Supply chains are rethinking their sourcing distances, with some opting to try a more localized approach to manufacturing and distribution.

By Mike Ogle

Consumer demand for speedy deliveries, the global scope of e-commerce and trade, increased product customization and bottom lines are all causing supply chains to rethink their sourcing distances, with some opting to try a more localized approach to manufacturing and distribution. Almost every supply chain is challenged by these raised expectations. Even industrial sourcing is affected by personal consumer expectations as people start to ask why industrial materials and parts can’t be shopped for and delivered like consumer goods.

Localized manufacturing and distribution is about building, sourcing and serving closer to customers rather than from larger, centralized facilities shipping long distances around the world. Technology has stepped in to help enable and coordinate long-distance flows, but is also enabling supply chains to go more local as well as global.

Jim Tompkins, chairman and CEO of MHI member Tompkins International, said, “Localization is a requirement because it is impossible to centrally design and control systems that have so much volatility, uncertainty, complexity and ambiguity.” He emphasized that master-planned optimization is an obsolete concept that has been replaced by planning for adaptability because optionality beats optimality.

Big and global isn’t always the answer

There are many reasons why companies have “gone big and global,” concentrating their production at large factories that ship around the country or around the world. But, there are some industries that require customization closer to the customers, even if they are producing at a large centralized facility. As pointed out by Brian Guistwhite, director at MHI member St.
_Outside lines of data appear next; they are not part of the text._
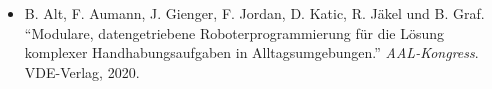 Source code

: \begin{itemize}
    \item B. Alt, F. Aumann, J. Gienger, F. Jordan, D. Katic, R. Jäkel und B. Graf. "`Modulare, datengetriebene Roboterprogrammierung für die Lösung komplexer Handhabungsaufgaben in Alltagsumgebungen."' \textit{AAL-Kongress}. VDE-Verlag, 2020.
\end{itemize} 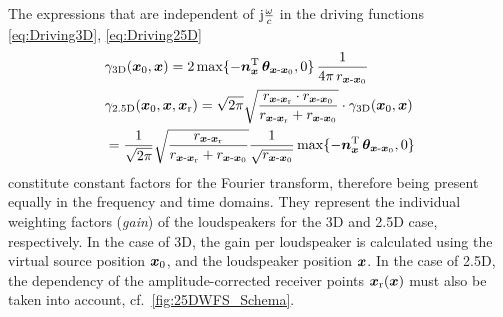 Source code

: The expressions that are independent of $\im\frac{\omega}{c}$
in the driving functions \eqref{eq:Driving3D}, \eqref{eq:Driving25D}
%
\begin{align}
&\gain_\text{3D}(\xp,\xs) = 2 \, \mathrm{max}\{-\nxT \, \bm{\theta}_{\xs\text{-}\xp}, 0\} \, \frac{1}{4\pi \, r_{\xs\text{-}\xp}}\\
%
&\gain_\text{2.5D}(\xp,\xs,\xr) =
\sqrt{2\pi}
\sqrt{\frac{r_{\xs\text{-}\xr} \cdot r_{\xs\text{-}\xp}}{r_{\xs\text{-}\xr} + r_{\xs\text{-}\xp}}}
\cdot \gain_\text{3D}(\xp,\xs)\nonumber\\
&={\frac{1}{\sqrt{2\pi}}}
\sqrt{\frac{r_{\xs\text{-}\xr}}{r_{\xs\text{-}\xr} + r_{\xs\text{-}\xp}}} \frac{1}{\sqrt{r_{\xs\text{-}\xp}}}
\,\mathrm{max}\{-\nxT \, \bm{\theta}_{\xs\text{-}\xp}, 0\}
\end{align}
%
constitute constant factors for the Fourier transform, therefore being present
equally in the frequency and time domains.
%
They represent the individual weighting factors (\textit{gain}) of the
loudspeakers for the 3D and 2.5D case, respectively.
%
In the case of 3D, the gain per loudspeaker is calculated using the virtual
source position $\xp$, and the loudspeaker position $\xs$.
%
In the case of 2.5D, the dependency of the amplitude-corrected receiver points
$\xr(\xs)$ must also be taken into account, cf.~\myfig\ref{fig:25DWFS_Schema}.



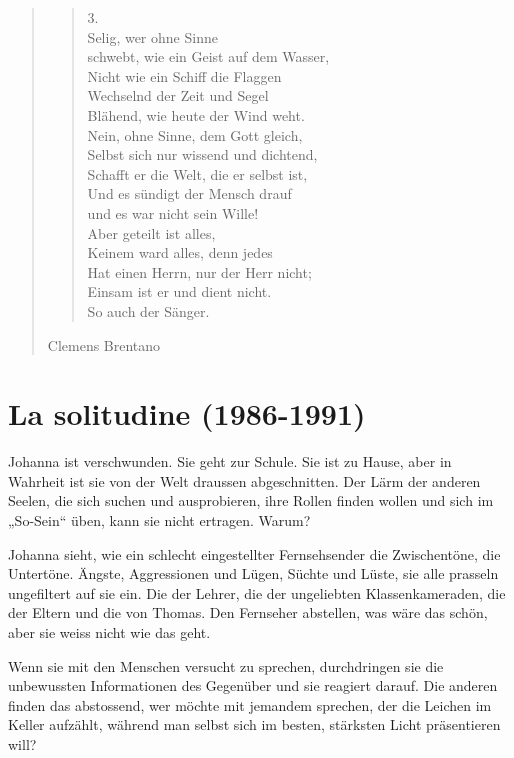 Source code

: \documentclass[10pt,titlepage,a5paper]{book}
\newenvironment{tg}{\begin{quote}\em}{\end{quote}}
\newenvironment{dichter}{\begin{flushright}}{\end{flushright}}
\begin{document}
\begin{tg}
\begin{verse}
3.\\
Selig, wer ohne Sinne\\
schwebt, wie ein Geist auf dem Wasser,\\
Nicht wie ein Schiff die Flaggen\\
Wechselnd der Zeit und Segel\\
Blähend, wie heute der Wind weht.\\
Nein, ohne Sinne, dem Gott gleich,\\
Selbst sich nur wissend und dichtend,\\
Schafft er die Welt, die er selbst ist,\\
Und es sündigt der Mensch drauf\\
und es war nicht sein Wille!\\
Aber geteilt ist alles,\\
Keinem ward alles, denn jedes\\
Hat einen Herrn, nur der Herr nicht;\\
Einsam ist er und dient nicht.\\
So auch der Sänger.\\
\end{verse}

\begin{dichter}Clemens Brentano\end{dichter}

\end{tg}

\section*{La solitudine (1986-1991)}




Johanna ist verschwunden. Sie geht zur Schule. Sie ist zu Hause, aber in Wahrheit ist sie von der Welt draussen abgeschnitten. Der Lärm der anderen Seelen, die sich suchen und ausprobieren, ihre Rollen finden wollen und sich im „So-Sein“ üben, kann sie nicht ertragen. Warum?

Johanna sieht, wie ein schlecht eingestellter Fernsehsender die Zwischentöne, die Untertöne. Ängste, Aggressionen und Lügen, Süchte und Lüste, sie alle prasseln ungefiltert auf sie ein. Die der Lehrer, die der ungeliebten Klassenkameraden, die der Eltern und die von Thomas. Den Fernseher abstellen, was wäre das schön, aber sie weiss nicht wie das geht.

Wenn sie mit den Menschen versucht zu sprechen, durchdringen sie die unbewussten Informationen des Gegenüber und sie reagiert darauf. Die anderen finden das abstossend, wer möchte mit jemandem sprechen, der die Leichen im Keller aufzählt, während man selbst sich im besten, stärksten Licht präsentieren will?
\end{document}
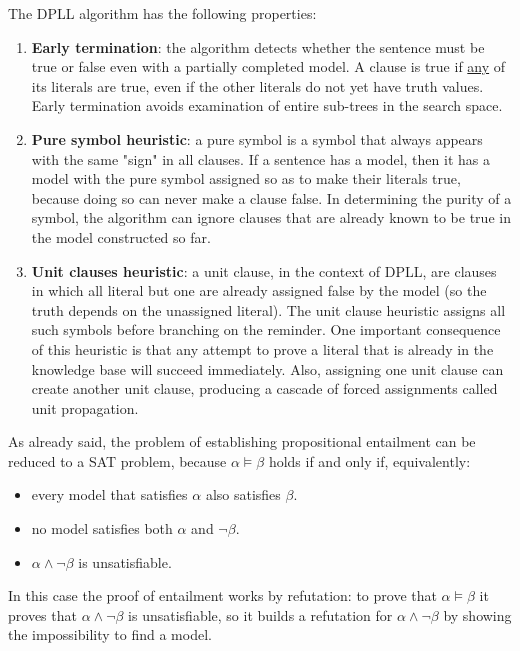 \documentclass{article}
\begin{document}
\noindent The DPLL algorithm has the following properties:
\begin{enumerate}
    \item \textbf{Early termination}: the algorithm detects whether the sentence must be true or false even with a partially completed model. A clause is true if \underline{any} of its literals are true, even if the other literals do not yet have truth values. Early termination avoids examination of entire sub-trees in the search space.
    \item \textbf{Pure symbol heuristic}: a pure symbol is a symbol that always appears with the same "sign" in all clauses. If a sentence has a model, then it has a model with the pure symbol assigned so as to make their literals true, because doing so can never make a clause false. In determining the purity of a symbol, the algorithm can ignore clauses that are already known to be true in the model constructed so far.
    \item \textbf{Unit clauses heuristic}: a unit clause, in the context of DPLL, are clauses in which all literal but one are already assigned false by the model (so the truth depends on the unassigned literal). The unit clause heuristic assigns all such symbols before branching on the reminder. One important consequence of this heuristic is that any attempt to prove a literal that is already in the knowledge base will succeed immediately. Also, assigning one unit clause can create another unit clause, producing a cascade of forced assignments called unit propagation.   
\end{enumerate}

As already said, the problem of establishing propositional entailment can be reduced to a SAT problem, because $\alpha \models \beta$ holds if and only if, equivalently:
\begin{itemize}
    \item every model that satisfies $\alpha$ also satisfies $\beta$.
    \item no model satisfies both $\alpha$ and $\neg \beta$.
    \item $\alpha \land \neg \beta$ is unsatisfiable.
\end{itemize}

\noindent In this case the proof of entailment works by refutation: to prove that $\alpha \models \beta$ it proves that $\alpha \land \neg \beta$ is unsatisfiable, so it builds a refutation for $\alpha \land \neg \beta$ by showing the impossibility to find a model.  
\end{document}

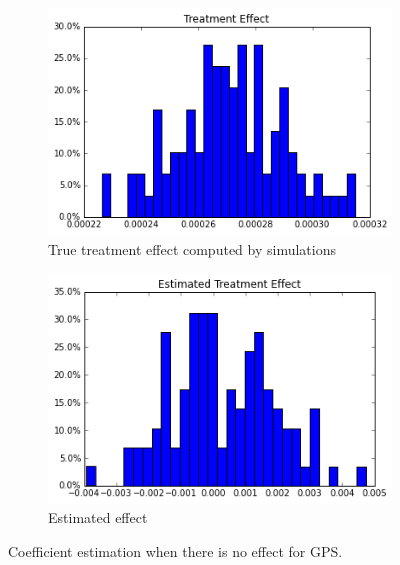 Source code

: \documentclass[11pt]{article}
\begin{document}
\begin{figure}[h]
\centering
\begin{subfigure}{.5\textwidth}
  \centering
  \includegraphics[width=.9\linewidth]{treatment_effect_no_influence.png}
  \caption{True treatment effect computed by simulations}
  \label{fig:sub1}
\end{subfigure}%
\begin{subfigure}{.5\textwidth}
  \centering
  \includegraphics[width=.9\linewidth]{estimated_no_influence.png}
  \caption{Estimated effect}
  \label{fig:sub2}
\end{subfigure}
\caption{Coefficient estimation when there is no effect for GPS.}
\label{fig:small_effect_gps}
\end{figure}
\end{document}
Onge Company, “Many recreational vehicles (RVs, boats, motorcycles, quads) are manufactured on a standard base that can be delivered to many sites where final assembly is completed locally and they have considerable sets of options that can be added, removed or exchanged to provide the local consumer with the options that they want.” The magic is in finding a large enough cluster of customers and understanding their preferences to determine whether building a local production facility meets a breakeven point to justify the investment in more local capacity.